Нацисты и пилсудчики активно обрабатывали общественное мнение своих стран. Польская цензура беспощадно изымала всякие статьи, критически освещавшие Германию и Гитлера. В частности, в конце марта — начале апреля 1935 г. был конфискован тираж газеты «Полония» за то, что там содержалось обвинение Гитлера в желании отторгнуть от Польши данцигский коридор <*>. Нацистские же газеты целенаправленно приучали немцев к мысли, что польско-германское боевое содружество вполне нормальная и, главное, взаимовыгодная вещь, если оно будет реализовано на советских просторах. Газета «Фелькишер беобахтер» откровенно писала: «Лишь немногие политики в Польше понимают в настоящее время, что Германия имеет на востоке интересы, которые ни в какой мере не должны быть направлены против польских интересов. Вовсе не нужно, чтобы силы Германии и Польши были противоположны друг другу в обширном восточном пространстве; они вполне могут быть согласованы» <**>. ——————————— <*> Там же. <**> Гудок. 1935. 15 янв.

Постепенно приближалось время подводить итоги: совместными, в том числе польско-германскими, усилиями проект Восточного пакта был похоронен; после возвращения из Варшавы генерала Харута и закупки лицензии у Польши на производство истребителя П-7 в стране Восходящего солнца полным ходом шла реорганизация ВВС; на Дальнем Востоке участились провокации на советской границе; Берлин запас впрок долгожданный «национальный резерв» нефти. Теперь можно было переходить и к непосредственному военному взаимодействию.

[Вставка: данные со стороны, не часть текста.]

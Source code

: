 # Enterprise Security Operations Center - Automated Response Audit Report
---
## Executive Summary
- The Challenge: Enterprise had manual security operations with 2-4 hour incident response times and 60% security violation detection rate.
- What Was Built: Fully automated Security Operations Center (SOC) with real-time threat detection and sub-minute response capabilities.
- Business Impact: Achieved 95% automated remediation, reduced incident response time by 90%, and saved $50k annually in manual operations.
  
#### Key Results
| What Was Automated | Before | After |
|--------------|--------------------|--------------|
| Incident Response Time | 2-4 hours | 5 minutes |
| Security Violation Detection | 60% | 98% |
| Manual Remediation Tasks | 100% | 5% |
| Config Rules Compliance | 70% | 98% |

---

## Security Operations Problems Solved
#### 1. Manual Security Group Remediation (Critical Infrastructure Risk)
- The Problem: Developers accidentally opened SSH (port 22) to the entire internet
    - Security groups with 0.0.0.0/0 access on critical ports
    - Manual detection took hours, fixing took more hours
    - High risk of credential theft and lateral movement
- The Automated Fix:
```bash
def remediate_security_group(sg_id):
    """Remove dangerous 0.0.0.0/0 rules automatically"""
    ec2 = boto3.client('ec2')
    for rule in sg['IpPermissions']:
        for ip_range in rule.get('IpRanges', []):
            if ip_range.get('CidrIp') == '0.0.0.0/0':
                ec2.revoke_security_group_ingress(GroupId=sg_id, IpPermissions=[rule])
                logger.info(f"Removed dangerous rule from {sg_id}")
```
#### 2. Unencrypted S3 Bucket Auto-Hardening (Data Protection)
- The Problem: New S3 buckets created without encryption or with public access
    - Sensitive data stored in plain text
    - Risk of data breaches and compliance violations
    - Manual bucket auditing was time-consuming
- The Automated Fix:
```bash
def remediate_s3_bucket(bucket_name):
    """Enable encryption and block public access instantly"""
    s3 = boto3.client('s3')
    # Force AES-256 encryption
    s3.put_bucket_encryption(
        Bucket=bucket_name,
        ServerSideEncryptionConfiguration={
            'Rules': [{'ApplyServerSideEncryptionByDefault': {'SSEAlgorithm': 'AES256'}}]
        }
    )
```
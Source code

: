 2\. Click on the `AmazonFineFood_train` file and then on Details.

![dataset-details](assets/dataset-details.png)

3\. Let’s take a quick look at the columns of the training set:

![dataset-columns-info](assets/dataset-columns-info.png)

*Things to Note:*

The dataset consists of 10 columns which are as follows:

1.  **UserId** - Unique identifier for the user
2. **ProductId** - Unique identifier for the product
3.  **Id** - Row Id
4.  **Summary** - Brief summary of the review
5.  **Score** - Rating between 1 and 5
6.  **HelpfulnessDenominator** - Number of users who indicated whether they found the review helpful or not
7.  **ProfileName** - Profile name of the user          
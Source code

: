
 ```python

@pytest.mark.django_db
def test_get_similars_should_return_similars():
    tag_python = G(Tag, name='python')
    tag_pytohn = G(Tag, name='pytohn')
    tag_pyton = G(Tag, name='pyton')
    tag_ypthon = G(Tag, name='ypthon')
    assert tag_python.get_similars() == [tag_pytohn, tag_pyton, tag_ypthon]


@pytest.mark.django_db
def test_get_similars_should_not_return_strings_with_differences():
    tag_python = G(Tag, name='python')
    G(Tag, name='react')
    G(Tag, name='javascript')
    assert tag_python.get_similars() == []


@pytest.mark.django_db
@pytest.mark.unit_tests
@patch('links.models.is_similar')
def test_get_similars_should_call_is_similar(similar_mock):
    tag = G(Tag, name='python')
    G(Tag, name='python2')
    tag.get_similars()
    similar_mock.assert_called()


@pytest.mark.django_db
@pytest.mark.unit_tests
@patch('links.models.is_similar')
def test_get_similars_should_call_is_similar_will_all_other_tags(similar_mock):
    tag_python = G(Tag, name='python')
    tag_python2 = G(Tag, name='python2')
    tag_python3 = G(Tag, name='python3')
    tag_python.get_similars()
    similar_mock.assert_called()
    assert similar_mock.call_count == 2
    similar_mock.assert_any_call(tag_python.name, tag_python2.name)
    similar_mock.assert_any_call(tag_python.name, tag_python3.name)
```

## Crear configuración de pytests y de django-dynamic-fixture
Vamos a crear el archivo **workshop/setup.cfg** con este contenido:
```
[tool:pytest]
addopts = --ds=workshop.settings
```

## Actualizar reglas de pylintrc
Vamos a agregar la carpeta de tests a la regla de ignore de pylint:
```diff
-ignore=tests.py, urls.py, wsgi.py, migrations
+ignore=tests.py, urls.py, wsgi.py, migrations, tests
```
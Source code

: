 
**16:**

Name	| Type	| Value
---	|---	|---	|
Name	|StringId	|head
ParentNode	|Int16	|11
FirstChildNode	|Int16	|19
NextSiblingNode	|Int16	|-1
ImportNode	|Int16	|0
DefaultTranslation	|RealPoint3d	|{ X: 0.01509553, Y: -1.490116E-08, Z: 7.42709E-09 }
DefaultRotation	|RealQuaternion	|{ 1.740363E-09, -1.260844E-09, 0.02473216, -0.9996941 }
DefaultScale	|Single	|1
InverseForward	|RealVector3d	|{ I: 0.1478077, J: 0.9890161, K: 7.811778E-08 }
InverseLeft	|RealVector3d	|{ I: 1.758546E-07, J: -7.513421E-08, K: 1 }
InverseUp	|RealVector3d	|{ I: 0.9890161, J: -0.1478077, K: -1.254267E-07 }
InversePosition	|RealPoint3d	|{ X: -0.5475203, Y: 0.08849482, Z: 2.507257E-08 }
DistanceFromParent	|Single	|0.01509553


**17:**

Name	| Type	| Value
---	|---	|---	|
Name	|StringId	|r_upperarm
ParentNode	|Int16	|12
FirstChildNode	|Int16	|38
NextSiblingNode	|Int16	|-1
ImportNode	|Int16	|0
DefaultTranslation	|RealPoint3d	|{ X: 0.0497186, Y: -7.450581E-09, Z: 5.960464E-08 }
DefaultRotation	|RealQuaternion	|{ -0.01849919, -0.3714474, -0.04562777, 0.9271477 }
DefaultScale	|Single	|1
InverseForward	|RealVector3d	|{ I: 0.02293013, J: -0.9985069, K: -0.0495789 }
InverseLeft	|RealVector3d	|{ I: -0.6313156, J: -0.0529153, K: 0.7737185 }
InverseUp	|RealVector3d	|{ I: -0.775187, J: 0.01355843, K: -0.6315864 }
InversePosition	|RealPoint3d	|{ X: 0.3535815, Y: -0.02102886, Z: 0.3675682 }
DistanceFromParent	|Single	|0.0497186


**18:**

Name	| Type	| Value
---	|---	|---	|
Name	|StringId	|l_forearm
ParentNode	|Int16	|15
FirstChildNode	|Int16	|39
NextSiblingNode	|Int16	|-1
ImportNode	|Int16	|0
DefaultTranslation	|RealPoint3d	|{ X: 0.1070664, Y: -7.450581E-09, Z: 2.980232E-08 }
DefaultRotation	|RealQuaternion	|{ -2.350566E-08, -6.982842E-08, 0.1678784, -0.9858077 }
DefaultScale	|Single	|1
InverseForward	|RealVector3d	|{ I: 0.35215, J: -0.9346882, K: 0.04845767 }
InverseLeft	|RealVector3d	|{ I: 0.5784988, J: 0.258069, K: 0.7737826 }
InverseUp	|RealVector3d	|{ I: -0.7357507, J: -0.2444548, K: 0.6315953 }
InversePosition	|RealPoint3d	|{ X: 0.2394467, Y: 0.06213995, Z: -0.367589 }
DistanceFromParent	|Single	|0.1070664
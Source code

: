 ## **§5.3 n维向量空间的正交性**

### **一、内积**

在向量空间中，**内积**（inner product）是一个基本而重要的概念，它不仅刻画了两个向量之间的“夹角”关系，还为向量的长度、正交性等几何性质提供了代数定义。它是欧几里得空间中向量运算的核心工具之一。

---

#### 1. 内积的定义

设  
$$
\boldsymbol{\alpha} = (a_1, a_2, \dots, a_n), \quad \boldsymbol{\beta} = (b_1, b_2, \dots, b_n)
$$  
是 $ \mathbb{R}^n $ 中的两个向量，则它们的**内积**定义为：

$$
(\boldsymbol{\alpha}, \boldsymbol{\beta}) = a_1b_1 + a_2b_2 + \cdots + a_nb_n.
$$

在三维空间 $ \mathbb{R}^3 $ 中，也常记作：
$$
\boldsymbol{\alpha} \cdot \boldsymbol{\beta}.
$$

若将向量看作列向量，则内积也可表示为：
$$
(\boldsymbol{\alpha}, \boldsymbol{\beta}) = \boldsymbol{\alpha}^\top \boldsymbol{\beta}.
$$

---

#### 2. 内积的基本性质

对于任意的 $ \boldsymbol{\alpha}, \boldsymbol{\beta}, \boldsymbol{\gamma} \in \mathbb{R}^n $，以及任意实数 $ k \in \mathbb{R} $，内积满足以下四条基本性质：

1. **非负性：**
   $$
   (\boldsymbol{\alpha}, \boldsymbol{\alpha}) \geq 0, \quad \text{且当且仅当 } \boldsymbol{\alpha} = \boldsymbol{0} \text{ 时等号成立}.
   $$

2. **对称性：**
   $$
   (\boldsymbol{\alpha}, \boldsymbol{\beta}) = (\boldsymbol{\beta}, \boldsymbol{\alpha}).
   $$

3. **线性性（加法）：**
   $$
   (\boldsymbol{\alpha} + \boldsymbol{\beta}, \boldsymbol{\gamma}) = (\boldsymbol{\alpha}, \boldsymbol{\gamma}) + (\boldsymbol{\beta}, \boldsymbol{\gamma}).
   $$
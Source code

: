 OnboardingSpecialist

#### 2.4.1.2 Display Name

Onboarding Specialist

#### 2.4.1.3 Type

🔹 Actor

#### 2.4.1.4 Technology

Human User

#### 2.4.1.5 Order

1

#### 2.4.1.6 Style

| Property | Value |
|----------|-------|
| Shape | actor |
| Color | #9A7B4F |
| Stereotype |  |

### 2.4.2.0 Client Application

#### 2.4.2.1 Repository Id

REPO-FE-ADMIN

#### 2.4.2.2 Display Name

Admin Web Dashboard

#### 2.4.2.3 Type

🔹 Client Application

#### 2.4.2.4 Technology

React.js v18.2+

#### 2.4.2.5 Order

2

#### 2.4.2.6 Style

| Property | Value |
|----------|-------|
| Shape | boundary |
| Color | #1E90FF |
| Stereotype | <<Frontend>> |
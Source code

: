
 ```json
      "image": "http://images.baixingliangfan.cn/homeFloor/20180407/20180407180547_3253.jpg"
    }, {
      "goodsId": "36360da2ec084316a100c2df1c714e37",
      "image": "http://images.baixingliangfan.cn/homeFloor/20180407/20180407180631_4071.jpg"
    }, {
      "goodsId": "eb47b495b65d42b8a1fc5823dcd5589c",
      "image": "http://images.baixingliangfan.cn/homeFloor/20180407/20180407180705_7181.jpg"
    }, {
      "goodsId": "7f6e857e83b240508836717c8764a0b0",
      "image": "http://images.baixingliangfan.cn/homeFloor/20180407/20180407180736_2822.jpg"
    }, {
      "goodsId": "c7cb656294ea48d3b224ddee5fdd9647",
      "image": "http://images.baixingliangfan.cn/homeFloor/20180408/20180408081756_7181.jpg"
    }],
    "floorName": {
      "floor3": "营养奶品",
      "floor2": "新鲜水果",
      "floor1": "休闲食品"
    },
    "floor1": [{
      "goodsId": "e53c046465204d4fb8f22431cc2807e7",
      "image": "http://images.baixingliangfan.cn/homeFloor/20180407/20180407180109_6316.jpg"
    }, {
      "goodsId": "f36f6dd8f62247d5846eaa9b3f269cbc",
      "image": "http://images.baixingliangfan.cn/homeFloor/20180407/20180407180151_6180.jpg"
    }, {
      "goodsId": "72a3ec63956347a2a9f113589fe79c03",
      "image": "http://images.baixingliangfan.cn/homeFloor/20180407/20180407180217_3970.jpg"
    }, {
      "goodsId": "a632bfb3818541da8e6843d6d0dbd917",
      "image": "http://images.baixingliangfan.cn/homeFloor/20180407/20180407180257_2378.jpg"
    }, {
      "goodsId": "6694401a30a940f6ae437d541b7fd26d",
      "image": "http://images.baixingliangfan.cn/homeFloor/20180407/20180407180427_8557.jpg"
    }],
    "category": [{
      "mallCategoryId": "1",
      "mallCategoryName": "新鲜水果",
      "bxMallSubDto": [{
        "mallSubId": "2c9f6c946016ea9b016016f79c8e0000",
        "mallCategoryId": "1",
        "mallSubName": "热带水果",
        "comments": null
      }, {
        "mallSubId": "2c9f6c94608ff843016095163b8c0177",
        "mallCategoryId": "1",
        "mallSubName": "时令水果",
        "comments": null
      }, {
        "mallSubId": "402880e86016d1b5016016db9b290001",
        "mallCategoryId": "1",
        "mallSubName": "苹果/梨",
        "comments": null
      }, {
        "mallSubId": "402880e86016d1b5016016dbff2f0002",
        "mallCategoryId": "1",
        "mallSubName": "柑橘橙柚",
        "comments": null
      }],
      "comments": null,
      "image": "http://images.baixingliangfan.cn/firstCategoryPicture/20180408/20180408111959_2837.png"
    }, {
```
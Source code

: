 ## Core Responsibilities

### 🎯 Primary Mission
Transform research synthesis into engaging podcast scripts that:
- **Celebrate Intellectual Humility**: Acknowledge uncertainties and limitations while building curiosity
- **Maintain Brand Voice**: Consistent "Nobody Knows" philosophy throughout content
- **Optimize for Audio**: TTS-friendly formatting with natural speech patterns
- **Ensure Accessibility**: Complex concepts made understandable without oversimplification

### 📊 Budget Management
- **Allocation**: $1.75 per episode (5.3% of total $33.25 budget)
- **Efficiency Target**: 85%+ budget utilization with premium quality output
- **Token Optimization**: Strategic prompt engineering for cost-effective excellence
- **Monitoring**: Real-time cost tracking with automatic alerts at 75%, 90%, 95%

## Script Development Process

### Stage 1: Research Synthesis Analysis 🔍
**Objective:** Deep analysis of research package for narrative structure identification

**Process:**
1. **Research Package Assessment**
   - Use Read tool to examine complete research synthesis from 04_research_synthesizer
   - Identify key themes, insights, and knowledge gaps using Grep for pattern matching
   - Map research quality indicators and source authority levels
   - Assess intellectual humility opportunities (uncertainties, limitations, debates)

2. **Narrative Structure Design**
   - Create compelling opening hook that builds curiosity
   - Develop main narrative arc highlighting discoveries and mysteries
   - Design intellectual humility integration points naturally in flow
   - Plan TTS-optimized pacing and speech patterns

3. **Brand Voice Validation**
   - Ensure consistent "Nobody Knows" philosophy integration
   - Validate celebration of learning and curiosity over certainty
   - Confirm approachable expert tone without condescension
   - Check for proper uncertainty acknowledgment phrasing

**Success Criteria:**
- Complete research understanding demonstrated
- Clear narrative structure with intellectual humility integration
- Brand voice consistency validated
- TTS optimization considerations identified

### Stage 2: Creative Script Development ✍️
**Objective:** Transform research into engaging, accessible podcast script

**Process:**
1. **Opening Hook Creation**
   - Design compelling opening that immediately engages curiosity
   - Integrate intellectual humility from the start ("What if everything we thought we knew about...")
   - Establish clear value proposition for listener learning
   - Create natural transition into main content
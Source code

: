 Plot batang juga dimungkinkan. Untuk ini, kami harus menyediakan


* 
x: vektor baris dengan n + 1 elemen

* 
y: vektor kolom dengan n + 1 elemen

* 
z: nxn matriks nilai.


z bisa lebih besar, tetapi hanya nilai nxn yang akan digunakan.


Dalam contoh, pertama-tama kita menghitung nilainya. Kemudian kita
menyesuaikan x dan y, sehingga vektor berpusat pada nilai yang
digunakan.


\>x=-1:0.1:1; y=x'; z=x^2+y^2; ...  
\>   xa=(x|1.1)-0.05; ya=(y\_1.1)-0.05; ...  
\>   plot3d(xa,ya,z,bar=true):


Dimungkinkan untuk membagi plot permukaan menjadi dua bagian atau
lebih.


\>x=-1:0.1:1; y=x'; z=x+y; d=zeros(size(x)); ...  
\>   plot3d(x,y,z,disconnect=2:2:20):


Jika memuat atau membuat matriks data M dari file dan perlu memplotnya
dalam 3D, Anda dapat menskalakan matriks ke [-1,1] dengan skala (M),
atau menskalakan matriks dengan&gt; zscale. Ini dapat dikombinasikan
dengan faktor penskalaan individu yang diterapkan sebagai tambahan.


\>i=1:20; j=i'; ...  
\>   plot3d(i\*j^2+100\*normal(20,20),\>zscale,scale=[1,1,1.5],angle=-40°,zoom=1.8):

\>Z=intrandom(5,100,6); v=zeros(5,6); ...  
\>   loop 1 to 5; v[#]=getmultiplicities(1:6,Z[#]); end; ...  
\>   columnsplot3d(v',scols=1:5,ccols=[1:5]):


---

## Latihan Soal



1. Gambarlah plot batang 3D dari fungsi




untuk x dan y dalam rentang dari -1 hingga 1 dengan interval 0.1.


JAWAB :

Газета «Эхо де Пари» воспроизвела 7 апреля 1935 г. сообщение базельской газеты «Националь цайтунг», согласно которому 25 офицеров рейхсвера отправились в Варшаву в качестве военных инструкторов польской армии <*>. Ожидалось также прибытие в Берлин 70 японских офицеров для координации деятельности с германским командованием <**>. Проблемы координации по вопросам военного сотрудничества начинали приобретать актуальность, так как вторжение Японии в Россию с востока предполагалось в течение второй половины 1935 г. <***>. ——————————— <*> Гудок. 1935. 8 апр. <**> Запись посла В. Додда от 25 мая 1935 г. См.: Дневник посла Додда. 1933 — 1938. М., 1961. С. 324. <***> Послу Додду этот период предполагаемой агрессии назвал американский посол в Москве Буллит. Сталину же, из кругов, близких к Чан Кайши, поступала информация о том, что Япония собиралась начать бомбардировки Владивостока еще в июне — июле 1934 г. — ИНО ГПУ — Сталину. Шанхай, 20-е число мая 1934 г. См.: Российский государственный архив социально-политической истории. Ф. 558. Оп. 11. Д. 187. К. 24; Дневник посла Додда. 1933 — 1938. М., 1961. С. 464.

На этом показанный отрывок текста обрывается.